- **Problem description**:
Nothing outside the range is wanted. Repeat exactly the lines below from the one with "र्नित्यं यथासुरवधादधुनैव सद्य: ।" through the one with "शाकम्भरीति विख्यातिं तदा यस्याम्यहं भुवि ।".

- **Source material**:
[Start of Attachment]
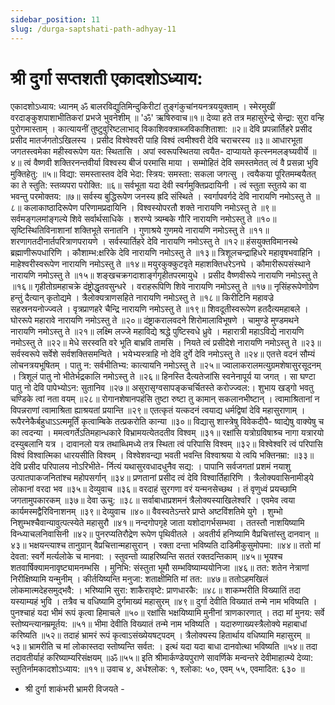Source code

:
 ```yaml
---
sidebar_position: 11
slug: /durga-saptshati-path-adhyay-11
---
```

# श्री दुर्गा सप्तशती एकादशोऽध्याय:

एकादशोऽध्याय:
ध्यानम्
ॐ बालरविद्युतिमिन्दुकिरीटां तुङ्‌गंकुचांनयनत्रययुक्‍ताम् ।
स्मेरमुखीं वरदाङ्‌कुशपाशाभीतिकरां प्रभजे भुवनेशीम् ॥
'ॐ' ऋषिरुवाच॥१॥
देव्या हते तत्र महासुरेन्द्रे
सेन्द्रा: सुरा वन्हि पुरोगमास्ताम् ।
कात्यायनीं तुष्टुवुरिष्टलाभाद्
विकाशिवक्त्राब्जविकाशिताशा: ॥२॥
देवि प्रपन्नार्तिहरे प्रसीद
प्रसीद मातर्जगतोऽखिलस्य ।
प्रसीद विश्वेश्‍वरी पाहि विश्वं
त्वमीश्वरी देवि चराचरस्य ॥३॥
आधारभूता जगतस्त्वमेका
महीस्वरूपेण यत: स्थितासि ।
अपां स्वरूपस्थितया त्वयैत-
दाप्यायते कृत्स्नमलङ्‌घ्यवीर्ये ॥४॥
त्वं वैष्णवी शक्तिरनन्तवीर्या
विश्‍वस्य बीजं परमासि माया ।
सम्मोहितं देवि समस्तमेतत्
त्वं वै प्रसन्ना भुवि मुक्‍तिहेतु: ॥५॥
विद्या: समस्तास्तव देवि भेदा:
स्त्रिय: समस्ता: सकला जगत्सु ।
त्वयैकया पूरितमम्बयैतत्
का ते स्तुति: स्तव्यपरा परोक्‍ति: ॥६॥
सर्वभूता यदा देवी स्वर्गमुक्‍तिप्रदायिनी ।
त्वं स्तुता स्तुतये का वा भवन्तु परमोक्‍तय: ॥७॥
सर्वस्य बुद्धिरूपेण जनस्य ह्रदि संस्थिते ।
स्वर्गापवर्गदे देवि नारायणि नमोऽस्तु ते ॥८॥
कलाकाष्ठादिरूपेण परिणामप्रदायिनि ।
विश्वस्योपरतौ शक्‍ते नारायणि नमोऽस्तु ते ॥९॥
सर्वमङ्‌गलमांङ्‌गल्ये शिवे सर्वार्थसाधिके ।
शरण्ये त्र्यम्बके गौरि नारायणि नमोऽस्तु ते ॥१०॥
सृष्टिस्थितिविनाशानां शक्‍तिभूते सनातनि ।
गुणाश्रये गुणमये नारायणि नमोऽस्तु ते ॥११॥
शरणागतदीनार्तपरित्राणपरायणे ।
सर्वस्यार्तिहरे देवि नारायणि नमोऽस्तु ते ॥१२॥
हंसयुक्‍तविमानस्थे ब्रह्माणीरूपधारिणि ।
कौशाम्भ:क्षरिके देवि नारायणि नमोऽस्तु ते ॥१३॥
त्रिशूलचन्द्राहिधरे महावृषभवाहिनि ।
माहेश्‍वरीस्वरूपेण नारायणि नमोऽस्तु ते ॥१४॥
मयुरकुक्कुटवृते महाशक्‍तिधरेऽनघे ।
कौमारीरूपसंस्थाने नारायणि नमोऽस्तु ते ॥१५॥
शङ्‌खचक्रगदाशाङ्‌र्गगृहीतपरमायुधे ।
प्रसीद वैष्णवीरूपे नारायणि नमोऽस्तु ते ॥१६॥
गृहीतोग्रमहाचक्रे दंष्ट्रोद्धृतवसुन्धरे ।
वराहरूपिणि शिवे नारायणि नमोऽस्तु ते ॥१७॥
नृसिंहरूपेणोग्रेण हन्तुं दैत्यान् कृतोद्यमे ।
त्रैलोक्यत्राणसहिते नारायणि नमोऽस्तु ते ॥१८॥
किरीटिनि महावज्रे सहस्रनयनोज्ज्वले ।
वृत्रप्राणहरे चैन्द्रि नारायणि नमोऽस्तु ते ॥१९॥
शिवदूतीस्वरूपेण हतदैत्यमहाबले ।
घोररूपे महारावे नारायणि नमोऽस्तु ते ॥२०॥
दंष्ट्राकरालवदने शिरोमालाविभूषणे ।
चामुण्डे मुण्डमथने नारायणि नमोऽस्तु ते ॥२१॥
लक्ष्मि लज्जे महाविद्ये श्रद्धे पुष्टिस्वधे ध्रुवे ।
महारात्री महाऽविद्ये नारायणि नमोऽस्तु ते ॥२२॥
मेधे सरस्वति वरे भूति बाभ्रवि तामसि ।
नियते त्वं प्रसीदेशे नारायणि नमोऽस्तु ते ॥२३॥
सर्वस्वरूपे सर्वेशे सर्वशक्‍तिसमन्विते ।
भयेभ्यस्त्राहि नो देवि दुर्गे देवि  नमोऽस्तु ते ॥२४॥
एतत्ते वदनं सौम्यं लोचनत्रयभूषितम् ।
पातु न: सर्वभीतिभ्य: कात्यायनि नमोऽस्तु ते ॥२५॥
ज्वालाकरालमत्युग्रमशेषासुरसूदनम् ।
त्रिशूलं पातु नो भीतेर्भद्रकालि नमोऽस्तु ते ॥२६॥
हिनस्ति दैत्यतेजांसि स्वनेनापूर्य या जगत् ।
सा घण्टा पातु नो देवि पापेभ्योऽन: सुतानिव ॥२७॥
असुरासृग्वसापङ्‌कचर्चितस्ते करोज्ज्वल:।
शुभाय खड्‌गो भवतु चण्डिके त्वां नता वयम् ॥२८॥
रोगानशेषानपहंसि तुष्टा
रुष्टा तु कामान् सकलानभीष्टान् ।
त्वामाश्रितानां न विपन्नराणां
त्वामाश्रिता ह्याश्रयतां प्रयान्ति ॥२९॥
एतत्कृतं यत्कदनं त्वयाद्य
धर्मद्विषां देवि महासुराणाम् ।
रूपैरनेकैर्बहुधाऽऽत्ममूर्तिं
कृत्वाम्बिके तत्प्रकरोति कान्या ॥३०॥
विद्यासु शास्त्रेषु विवेकदीपै-
ष्वाद्येषु वाक्येषु च का त्वदन्या ।
ममत्वगर्तेऽतिमहान्धकारे
विभ्रामयत्येतदतीव विश्वम् ॥३१॥
रक्षांसि यत्रोग्रविषाश्र्च नागा
यत्रारयो दस्युबलानि यत्र ।
दावानलो यत्र तथाब्धिमध्ये
तत्र स्थिता त्वं परिपासि विश्वम् ॥३२॥
विश्वेश्‍वरि त्वं परिपासि विश्वं
विश्वात्मिका धारयसीति विश्वम् ।
विश्वेशवन्द्या भवती भवन्ति
विश्वाश्रया ये त्वयि भक्‍तिनम्रा: ॥३३॥
देवि प्रसीद परिपालय नोऽरिभीते-
र्नित्यं यथासुरवधादधुनैव सद्य: ।
पापानि सर्वजगतां प्रशमं नयाशु
उत्पातपाकजनितांश्‍च महोपसर्गान् ॥३४॥
प्रणतानां प्रसीद त्वं देवि विश्‍वार्तिहारिणि ।
त्रैलोक्यवासिनामीड्‍ये लोकानां वरदा भव ॥३५॥
देव्युवाच ॥३६॥
वरदाहं सुरगणा वरं यन्मनसेच्छथ ।
तं वृणुध्वं प्रयच्छामि जगतामुपकारकम् ॥३७॥
देवा ऊचु: ॥३८॥
सर्वाबाधाप्रशमनं त्रैलोक्यस्याखिलेश्वरि ।
एवमेव त्वया कार्यमस्मद्वैरिविनाशनम् ॥३९॥
देव्युवाच ॥४०॥
वैवस्वतेऽन्तरे प्राप्ते अष्टविंशतिमे युगे ।
शुम्भो निशुम्भश्‍चैवान्यावुत्पत्स्येते महासुरौ ॥४१॥
नन्दगोपगृहे जाता यशोदागर्भसम्भवा ।
ततस्तौ नाशयिष्यामि विन्ध्याचलनिवासिनी ॥४२॥
पुनरप्यतिरौद्रेण रूपेण पृथिवीतले ।
अवतीर्य हनिष्यामि वैप्रचित्तांस्तु दानवान् ॥४३॥
भक्षयन्त्याश्‍च तानुग्रान् वैप्रचित्तान्महासुरान् ।
रक्‍ता दन्ता भविष्यति दाडिमीकुसुमोपमा: ॥४४॥
ततो मां देवता: स्वर्गे मर्त्यलोके च मानवा: ।
स्तुवन्तो व्याहरिष्यन्ति सततं रक्‍तदन्तिकाम् ॥४५॥
भूयश्‍च शतवार्षिक्यामनावृष्ट्यामनम्भसि ।
मुनिभि: संस्तुता भूमौ सम्भविष्याम्ययोनिजा ॥४६॥
तत: शतेन नेत्राणां निरीक्षिष्यामि यन्मुनीम् ।
कीर्तयिष्यन्ति मनुजा: शताक्षीमिति मां तत: ॥४७॥
ततोऽहमखिलं लोकमात्मदेहसमुद्‌भवै: ।
भरिष्यामि सुरा: शाकैरावृष्टे: प्राणधारकै: ॥४८॥
शाकम्भरीति विख्यातिं तदा यस्याम्यहं भुवि ।
तत्रैव च वधिष्यामि दुर्गमाख्यं महासुरम् ॥४९॥
दुर्गा देवीति विख्यातं तन्मे नाम भविष्यति ।
पुनश्‍चाहं यदा भीमं रूपं कृत्वा हिमाचले ॥५०॥
रक्षांसि भक्षयिष्यामि मुनीनां त्राणकारणात् ।
तदा मां मुनय: सर्वे स्तोष्यन्त्यानम्रमूर्तय: ॥५१॥
भीमा देवीति विख्यातं तन्मे नाम भविष्यति ।
यदारुणाख्यस्त्रैलोक्ये महाबाधां करिष्यति ॥५२॥
तदाहं भ्रामरं रूपं कृत्वाऽसंख्येयषट्‌पदम् ।
त्रैलोक्यस्य हितार्थाय वधिष्यामि महासुरम् ॥५३॥
भ्रामरीति च मां लोकास्तदा स्तोष्यन्ति सर्वत: ।
इत्थं यदा यदा बाधा दानवोत्था भविष्यति ॥५४॥
तदा तदावतीर्याहं करिष्याम्यरिसंक्षयम् ॥ॐ॥५५॥
इति श्रीमार्कण्डेयपुराणे सावर्णिके मन्वन्तरे
देवीमाहात्म्ये देव्या: स्तुतिर्नामकादशोऽध्याय:
॥११॥
उवाच ४, अर्धश्‍लोक: १, श्‍लोका: ५०,
एवम् ५५,
एवमादित: ६३० ॥
- श्री दुर्गा शाकंभरी भ्रामरी विजयते -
[End of Attachment]
- **Solved problem**:
र्नित्यं यथासुरवधादधुनैव सद्य: ।
पापानि सर्वजगतां प्रशमं नयाशु
उत्पातपाकजनितांश्‍च महोपसर्गान् ॥३४॥
प्रणतानां प्रसीद त्वं देवि विश्‍वार्तिहारिणि ।
त्रैलोक्यवासिनामीड्‍ये लोकानां वरदा भव ॥३५॥
देव्युवाच ॥३६॥
वरदाहं सुरगणा वरं यन्मनसेच्छथ ।
तं वृणुध्वं प्रयच्छामि जगतामुपकारकम् ॥३७॥
देवा ऊचु: ॥३८॥
सर्वाबाधाप्रशमनं त्रैलोक्यस्याखिलेश्वरि ।
एवमेव त्वया कार्यमस्मद्वैरिविनाशनम् ॥३९॥
देव्युवाच ॥४०॥
वैवस्वतेऽन्तरे प्राप्ते अष्टविंशतिमे युगे ।
शुम्भो निशुम्भश्‍चैवान्यावुत्पत्स्येते महासुरौ ॥४१॥
नन्दगोपगृहे जाता यशोदागर्भसम्भवा ।
ततस्तौ नाशयिष्यामि विन्ध्याचलनिवासिनी ॥४२॥
पुनरप्यतिरौद्रेण रूपेण पृथिवीतले ।
अवतीर्य हनिष्यामि वैप्रचित्तांस्तु दानवान् ॥४३॥
भक्षयन्त्याश्‍च तानुग्रान् वैप्रचित्तान्महासुरान् ।
रक्‍ता दन्ता भविष्यति दाडिमीकुसुमोपमा: ॥४४॥
ततो मां देवता: स्वर्गे मर्त्यलोके च मानवा: ।
स्तुवन्तो व्याहरिष्यन्ति सततं रक्‍तदन्तिकाम् ॥४५॥
भूयश्‍च शतवार्षिक्यामनावृष्ट्यामनम्भसि ।
मुनिभि: संस्तुता भूमौ सम्भविष्याम्ययोनिजा ॥४६॥
तत: शतेन नेत्राणां निरीक्षिष्यामि यन्मुनीम् ।
कीर्तयिष्यन्ति मनुजा: शताक्षीमिति मां तत: ॥४७॥
ततोऽहमखिलं लोकमात्मदेहसमुद्‌भवै: ।
भरिष्यामि सुरा: शाकैरावृष्टे: प्राणधारकै: ॥४८॥
शाकम्भरीति विख्यातिं तदा यस्याम्यहं भुवि ।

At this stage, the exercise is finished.